[Supplied data Boundary: Start]

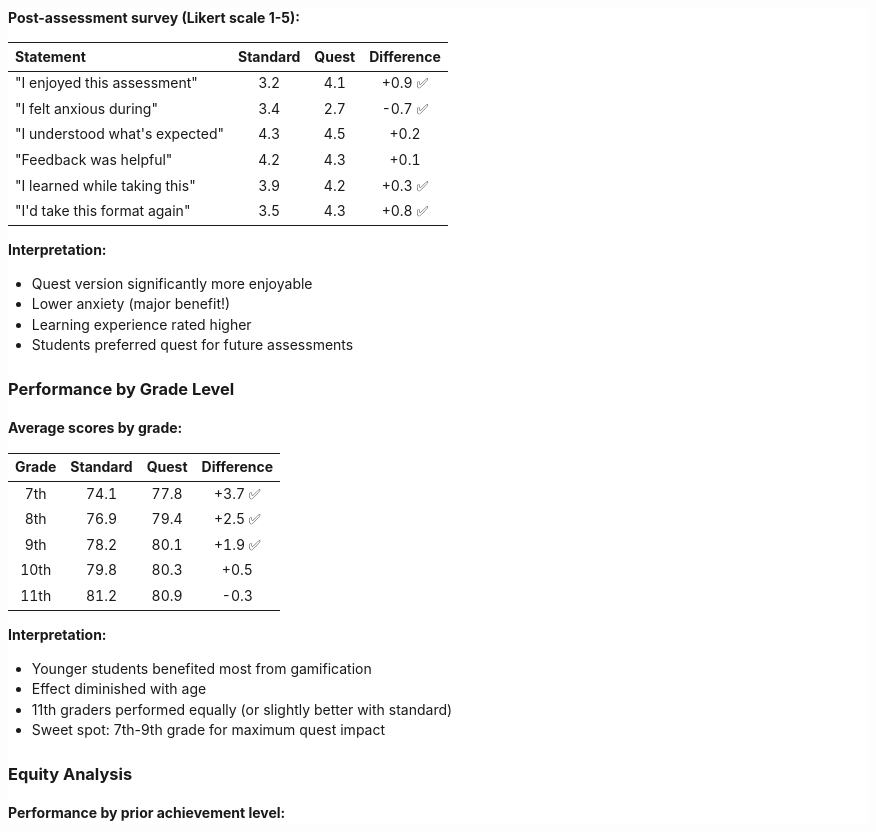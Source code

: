 **Post-assessment survey (Likert scale 1-5):**

<div align="center">

| Statement | Standard | Quest | Difference |
|:---|:---:|:---:|:---:|
| "I enjoyed this assessment" | 3.2 | 4.1 | +0.9 ✅ |
| "I felt anxious during" | 3.4 | 2.7 | -0.7 ✅ |
| "I understood what's expected" | 4.3 | 4.5 | +0.2 |
| "Feedback was helpful" | 4.2 | 4.3 | +0.1 |
| "I learned while taking this" | 3.9 | 4.2 | +0.3 ✅ |
| "I'd take this format again" | 3.5 | 4.3 | +0.8 ✅ |

</div>

**Interpretation:**
- Quest version significantly more enjoyable
- Lower anxiety (major benefit!)
- Learning experience rated higher
- Students preferred quest for future assessments

### Performance by Grade Level

**Average scores by grade:**

<div align="center">

| Grade | Standard | Quest | Difference |
|:---:|:---:|:---:|:---:|
| 7th | 74.1 | 77.8 | +3.7 ✅ |
| 8th | 76.9 | 79.4 | +2.5 ✅ |
| 9th | 78.2 | 80.1 | +1.9 ✅ |
| 10th | 79.8 | 80.3 | +0.5 |
| 11th | 81.2 | 80.9 | -0.3 |

</div>

**Interpretation:**
- Younger students benefited most from gamification
- Effect diminished with age
- 11th graders performed equally (or slightly better with standard)
- Sweet spot: 7th-9th grade for maximum quest impact

### Equity Analysis

**Performance by prior achievement level:**

<div align="center">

[Supplied data Boundary: End]

What you have to do
Copy every line from the records above that contains the word "Difference".

Problem solution
| Statement | Standard | Quest | Difference |
| Grade | Standard | Quest | Difference |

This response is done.